Said linebacker Michael Mauti, “This program was not built by one man and this program sure as hell is not going to get torn down by one man.”

Whether that one man was Joe Paterno or Jerry Sandusky doesn't seem to matter much anymore. Wednesday was a day of moving forward for Penn State, and here's how forward the Nittanys went.

On this day at least, Penn State didn't bare all the shame in college football. That dubious distinction was shared by the poachers who descended on State College, Pa., to recruit the free-agent Nittanys.

Part of the NCAA sanctions was not only the freedom, but the encouragement, for Penn State players to transfer without having to sit out a season.

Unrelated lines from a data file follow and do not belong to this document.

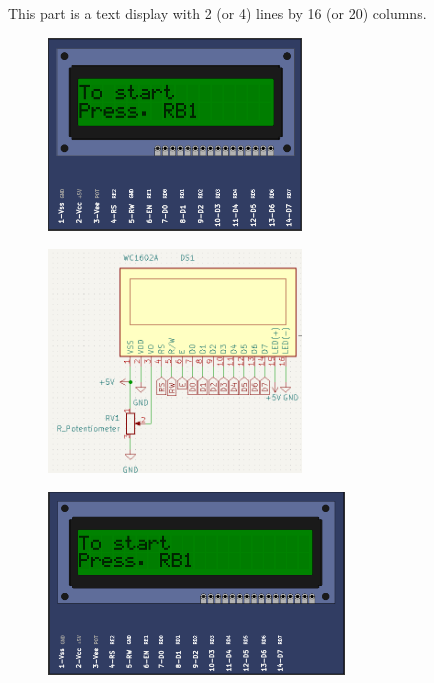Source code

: This part is a text display with 2 (or 4) lines by 16 (or 20) columns.

\begin{figure}[H]
\center
\includegraphics[width=0.6\textwidth]{img/part_hd44780_2x16.png} 
\end{figure} 

\begin{figure}[H]
\center
\includegraphics[width=0.6\textwidth]{img/part_hd44780_2x16_.png} 
\end{figure} 


\begin{figure}[H]
\center
\includegraphics[width=0.7\textwidth]{img/part_hd44780_2x20.png} 
\end{figure} 

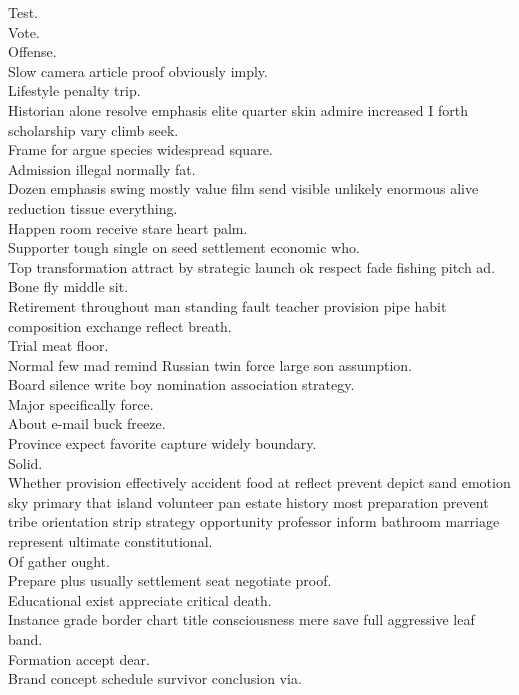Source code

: \documentclass{article}
\begin{document}
 Test.\\
 Vote.\\
 Offense.\\
 Slow camera article proof obviously imply.\\
 Lifestyle penalty trip.\\
 Historian alone resolve emphasis elite quarter skin admire increased I forth scholarship vary climb seek.\\
 Frame for argue species widespread square.\\
 Admission illegal normally fat.\\
 Dozen emphasis swing mostly value film send visible unlikely enormous alive reduction tissue everything.\\
 Happen room receive stare heart palm.\\
 Supporter tough single on seed settlement economic who.\\
 Top transformation attract by strategic launch ok respect fade fishing pitch ad.\\
 Bone fly middle sit.\\
 Retirement throughout man standing fault teacher provision pipe habit composition exchange reflect breath.\\
 Trial meat floor.\\
 Normal few mad remind Russian twin force large son assumption.\\
 Board silence write boy nomination association strategy.\\
 Major specifically force.\\
 About e-mail buck freeze.\\
 Province expect favorite capture widely boundary.\\
 Solid.\\
 Whether provision effectively accident food at reflect prevent depict sand emotion sky primary that island volunteer pan estate history most preparation prevent tribe orientation strip strategy opportunity professor inform bathroom marriage represent ultimate constitutional.\\
 Of gather ought.\\
 Prepare plus usually settlement seat negotiate proof.\\
 Educational exist appreciate critical death.\\
 Instance grade border chart title consciousness mere save full aggressive leaf band.\\
 Formation accept dear.\\
 Brand concept schedule survivor conclusion via.\\
\end{document}
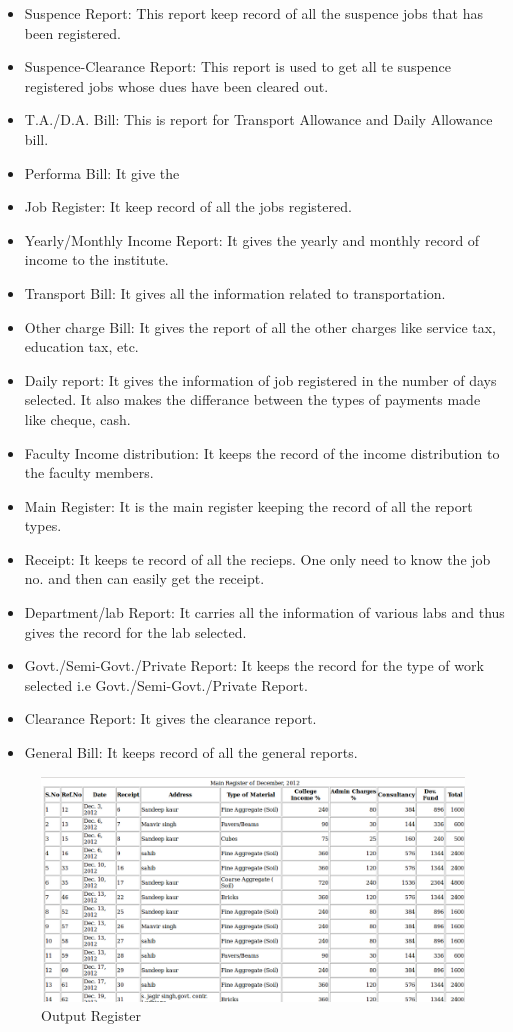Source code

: \begin{itemize}
\item Suspence Report: This report keep record of all the suspence jobs that has been registered.
\item Suspence-Clearance Report: This report is used to get all te suspence registered jobs whose dues have been cleared out.
\item T.A./D.A. Bill: This is report for Transport Allowance and Daily Allowance bill.
\item Performa Bill: It give the 
\item Job Register: It keep record of all the jobs registered.
\item Yearly/Monthly Income Report: It gives the yearly and monthly record of income to the institute.
\item Transport Bill: It gives all the information related to transportation.
\item Other charge Bill: It gives the report of all the other charges like service tax, education tax, etc.
\item Daily report: It gives the information of job registered in  the number of days selected. It also makes the differance between the types of payments made like cheque, cash.
\item Faculty Income distribution: It keeps the record of the income distribution to the faculty members.
\item Main Register: It is the main register keeping the record of all the report types.
\item Receipt: It keeps te record of all the recieps. One only need to know the job no. and then can easily get the receipt.
\item Department/lab Report: It carries all the information of various labs and thus gives the record for the lab selected.
\item Govt./Semi-Govt./Private Report: It keeps the record for the type of work selected i.e Govt./Semi-Govt./Private Report.
\item Clearance Report: It gives the clearance report.
\item General Bill: It keeps record of all the general reports.
\end{itemize}

\begin{figure}[h]
\centering \includegraphics[scale=1.0]{reg1.png}
\caption{Output Register}
\end{figure}

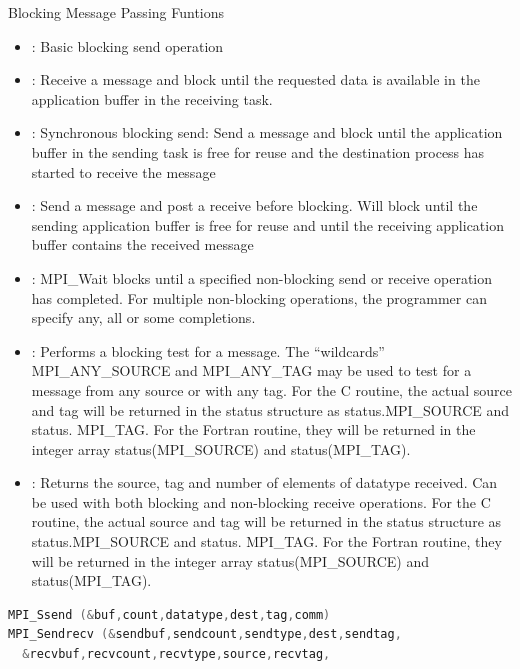 \documentclass[10pt,t]{beamer}
\begin{document}
\begin{frame}{Blocking Message Passing Funtions}
  \begin{itemize}
    \item {}: Basic blocking send operation
    \item {}: Receive a message and block until the requested data is available in the application buffer in the receiving task.
    \item {}: Synchronous blocking send: Send a message and block until the application buffer in the sending task is free for reuse and the destination process has started to receive the message
    \item {}: Send a message and post a receive before blocking. Will block until the sending application buffer is free for reuse and until the receiving application buffer contains the received message
    \item {}: MPI\_Wait blocks until a specified non-blocking send or receive operation has completed. For multiple non-blocking operations, the programmer can specify any, all or some completions.
    \item {}: Performs a blocking test for a message. The “wildcards” MPI\_ANY\_SOURCE and MPI\_ANY\_TAG may be used to test for a message from any source or with any tag. For the C routine, the actual source and tag will be returned in the status structure as status.MPI\_SOURCE and status. MPI\_TAG. For the Fortran routine, they will be returned in the integer array status(MPI\_SOURCE) and status(MPI\_TAG).
    \item {}: Returns the source, tag and number of elements of datatype received. Can be used with both blocking and non-blocking receive operations. For the C routine, the actual source and tag will be returned in the status structure as status.MPI\_SOURCE and status. MPI\_TAG. For the Fortran routine, they will be returned in the integer array status(MPI\_SOURCE) and status(MPI\_TAG).
  \end{itemize}
  \framebreak
  \vspace{-0.5cm}
  \begin{block}{}
  \begin{lstlisting}[basicstyle=\fontsize{5}{7}\ttfamily,language=C]
MPI_Ssend (&buf,count,datatype,dest,tag,comm)
MPI_Sendrecv (&sendbuf,sendcount,sendtype,dest,sendtag,
  &recvbuf,recvcount,recvtype,source,recvtag,

\end{lstlisting}
\end{block}
\end{frame}
\end{document}
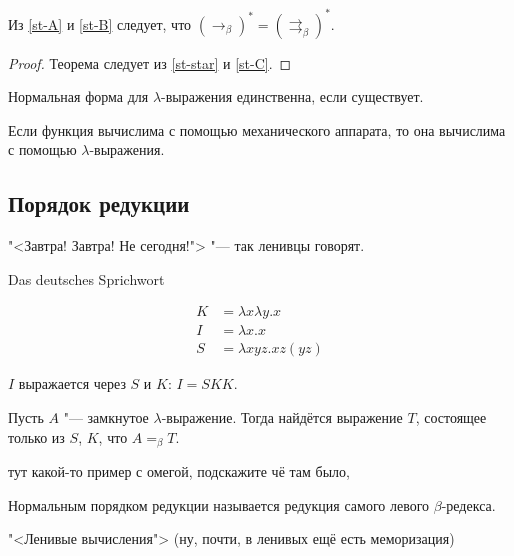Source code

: \begin{statement} \label{st-C}
    Из \ref{st-A} и \ref{st-B} следует, что $(\rightarrow_{\beta})^{*} = (\rightrightarrows_{\beta})^{*}$.
\end{statement}

\begin{proof}
    Теорема  следует из \ref{st-star} и \ref{st-C}.
\end{proof}

\begin{corollary}
    Нормальная форма для $\lambda$-выражения единственна, если существует.
\end{corollary}

\begin{theorem}
    Если функция вычислима с помощью механического аппарата, то она вычислима с помощью $\lambda$-выражения.
\end{theorem}

\subsection{\texorpdfstring{Порядок редукции}{Order of reduction}}
\epigraph{"<Завтра! Завтра! Не сегодня!"> "--- так ленивцы говорят.}{Das deutsches Sprichwort}

\begin{definition}
    \begin{align*}
        K &= \lambda x \lambda y . x \\
        I &= \lambda x . x \\
        S &= \lambda x y z . x z (y z)
    \end{align*}
\end{definition}
$I$ выражается через $S$ и $K$: $I = S K K$.

\begin{statement}
    Пусть $A$ "--- замкнутое $\lambda$-выражение. Тогда найдётся выражение $T$, состоящее только из $S$, $K$, что $A =_{\beta}T$.
\end{statement}

\begin{example}
    тут какой-то пример с омегой, подскажите чё там было, \todo %
\end{example}

\begin{definition}
    Нормальным порядком редукции называется редукция самого левого $\beta$-редекса.
\end{definition}
"<Ленивые вычисления"> (ну, почти, в ленивых ещё есть меморизация)

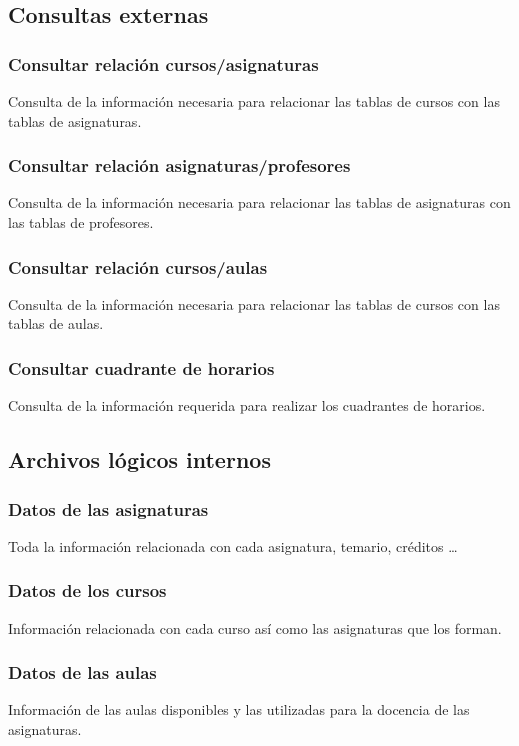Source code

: \documentclass[11pt,a4paper,spanish,twoside]{book}
\begin{document}
\subsection{Consultas externas}
\subsubsection{Consultar relación cursos/asignaturas}
Consulta de la información necesaria para relacionar las tablas de
cursos con las tablas de asignaturas.

\subsubsection{Consultar relación asignaturas/profesores}
Consulta de la información necesaria para relacionar las tablas de
asignaturas con las tablas de profesores.

\subsubsection{Consultar relación cursos/aulas}
Consulta de la información necesaria para relacionar las tablas de
cursos con las tablas de aulas.

\subsubsection{Consultar cuadrante de horarios}
Consulta de la información requerida para realizar los cuadrantes de horarios.

\subsection{Archivos lógicos internos}
\subsubsection{Datos de las asignaturas}
Toda la información relacionada con cada asignatura, temario, créditos \dots

\subsubsection{Datos de los cursos}
Información relacionada con cada curso así como las asignaturas que los forman.

\subsubsection{Datos de las aulas}
Información de las aulas disponibles y las utilizadas para la docencia de las
asignaturas. 
\end{document}
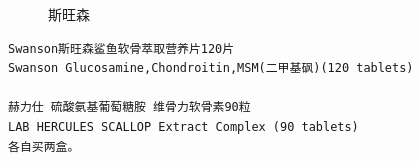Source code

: \begin{figure}[htbp]
\begin{minipage}{.5\linewidth}
\caption{斯旺森}\label{fig-hive-2}
\end{minipage}
\end{figure} 
\begin{verbatim}
Swanson斯旺森鲨鱼软骨萃取营养片120片
Swanson Glucosamine,Chondroitin,MSM(二甲基砜)(120 tablets)

赫力仕 硫酸氨基葡萄糖胺 维骨力软骨素90粒
LAB HERCULES SCALLOP Extract Complex (90 tablets)
各自买两盒。
\end{verbatim}
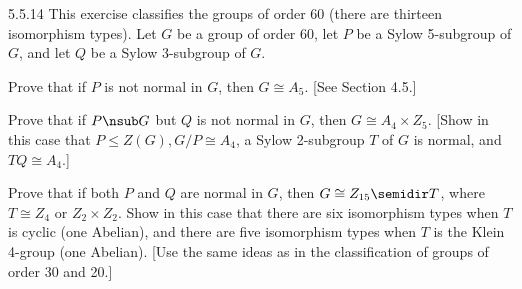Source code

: \begin{spex}{5.5.14}
    This exercise classifies the groups of order 60 (there are thirteen isomorphism types).
	Let $G$ be a group of order 60, let $P$ be a Sylow 5-subgroup of $G$, and let $Q$ be a Sylow 3-subgroup of $G$.
    \begin{subexercises}
        \item Prove that if $P$ is not normal in $G$, then $G \cong A_5$. [See Section 4.5.]
        \item Prove that if $P \nsub G$ but $Q$ is not normal in $G$, then $G \cong A_4 \times Z_5$. [Show in this case that $P \leq Z(G), G/P \cong A_4$, a Sylow 2-subgroup $T$ of $G$ is normal, and $TQ \cong A_4$.]
        \item Prove that if both $P$ and $Q$ are normal in $G$, then $G \cong Z_{15} \semidir T$, where $T \cong Z_4$ or $Z_2 \times Z_2$.
	    Show in this case that there are six isomorphism types when $T$ is cyclic (one Abelian), and there are five isomorphism types when $T$ is the Klein 4-group (one Abelian). [Use the same ideas as in the classification of groups of order 30 and 20.]
    \end{subexercises}
\end{spex}

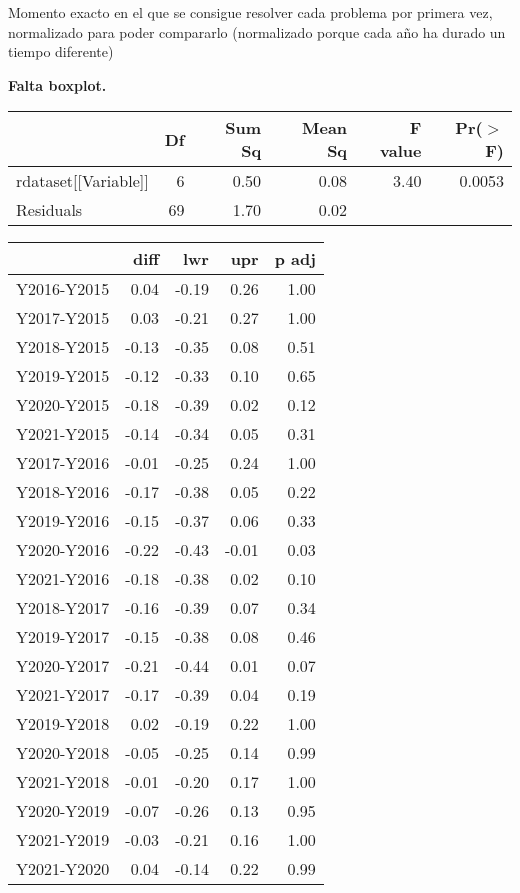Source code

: Momento exacto en el que se consigue resolver cada problema por primera vez, normalizado para poder compararlo (normalizado porque cada año ha durado  un tiempo diferente)

\textbf{Falta boxplot.}

\begin{table}[H]
\centering
\begin{tabular}{lrrrrr}
  \hline
 & Df & Sum Sq & Mean Sq & F value & Pr($>$F) \\ 
  \hline
rdataset[[Variable]] & 6 & 0.50 & 0.08 & 3.40 & 0.0053 \\ 
  Residuals            & 69 & 1.70 & 0.02 &  &  \\ 
   \hline
\end{tabular}
\end{table}

\begin{table}[H]
\centering
\begin{tabular}{rrrrr}
  \hline
 & diff & lwr & upr & p adj \\ 
  \hline
Y2016-Y2015 & 0.04 & -0.19 & 0.26 & 1.00 \\ 
  Y2017-Y2015 & 0.03 & -0.21 & 0.27 & 1.00 \\ 
  Y2018-Y2015 & -0.13 & -0.35 & 0.08 & 0.51 \\ 
  Y2019-Y2015 & -0.12 & -0.33 & 0.10 & 0.65 \\ 
  Y2020-Y2015 & -0.18 & -0.39 & 0.02 & 0.12 \\ 
  Y2021-Y2015 & -0.14 & -0.34 & 0.05 & 0.31 \\ 
  Y2017-Y2016 & -0.01 & -0.25 & 0.24 & 1.00 \\ 
  Y2018-Y2016 & -0.17 & -0.38 & 0.05 & 0.22 \\ 
  Y2019-Y2016 & -0.15 & -0.37 & 0.06 & 0.33 \\ 
  Y2020-Y2016 & -0.22 & -0.43 & -0.01 & 0.03 \\ 
  Y2021-Y2016 & -0.18 & -0.38 & 0.02 & 0.10 \\ 
  Y2018-Y2017 & -0.16 & -0.39 & 0.07 & 0.34 \\ 
  Y2019-Y2017 & -0.15 & -0.38 & 0.08 & 0.46 \\ 
  Y2020-Y2017 & -0.21 & -0.44 & 0.01 & 0.07 \\ 
  Y2021-Y2017 & -0.17 & -0.39 & 0.04 & 0.19 \\ 
  Y2019-Y2018 & 0.02 & -0.19 & 0.22 & 1.00 \\ 
  Y2020-Y2018 & -0.05 & -0.25 & 0.14 & 0.99 \\ 
  Y2021-Y2018 & -0.01 & -0.20 & 0.17 & 1.00 \\ 
  Y2020-Y2019 & -0.07 & -0.26 & 0.13 & 0.95 \\ 
  Y2021-Y2019 & -0.03 & -0.21 & 0.16 & 1.00 \\ 
  Y2021-Y2020 & 0.04 & -0.14 & 0.22 & 0.99 \\ 
   \hline
\end{tabular}
\end{table}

Any Nittany Lion transferring will not count against his new program's scholarship limit.

Which brought out the vultures.

Penn State coach Bill O'Brien told ESPN that his players were holed up in the football building, reluctant to even exit because rival coaches were waiting in the parking lot.

Penn State cornerback Stephon Morris tweeted: “We have chosen to stay at PSU & other opposing coaches are outside our apartment. Was that the intentions of the NCAA”?

ESPN also reported that when O'Brien and his colleagues were at the airport Wednesday morning to fly to Connecticut for ESPN interviews, they walked past six University of Illinois coaches who had just arrived.